• Exercise
Please copy each line of the records below that includes the word "referrer".

(Task material)

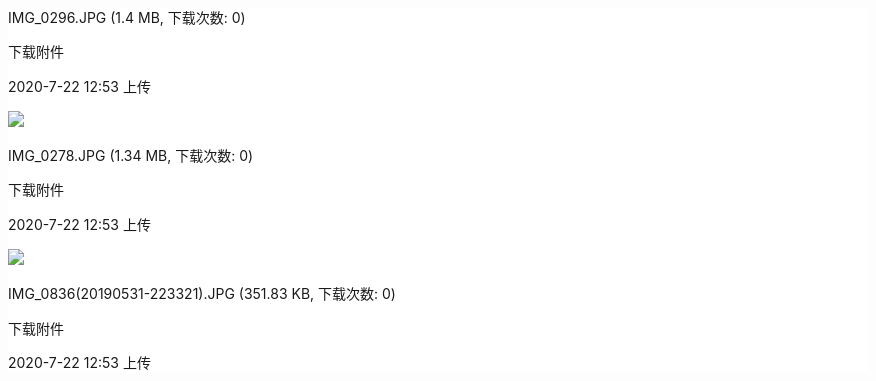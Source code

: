 


IMG_0296.JPG
(1.4 MB, 下载次数: 0)




下载附件


2020-7-22 12:53 上传









<img src="https://img.saraba1st.com/forum/202007/22/125301mxdkah0xpxr93082.jpg" referrerpolicy="no-referrer">









IMG_0278.JPG
(1.34 MB, 下载次数: 0)




下载附件


2020-7-22 12:53 上传









<img src="https://img.saraba1st.com/forum/202007/22/125301zod2ghuoht8ohvt8.jpg" referrerpolicy="no-referrer">









IMG_0836(20190531-223321).JPG
(351.83 KB, 下载次数: 0)




下载附件


2020-7-22 12:53 上传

(End Task material)

• Reply
<img src="https://img.saraba1st.com/forum/202007/22/125301mxdkah0xpxr93082.jpg" referrerpolicy="no-referrer">
<img src="https://img.saraba1st.com/forum/202007/22/125301zod2ghuoht8ohvt8.jpg" referrerpolicy="no-referrer">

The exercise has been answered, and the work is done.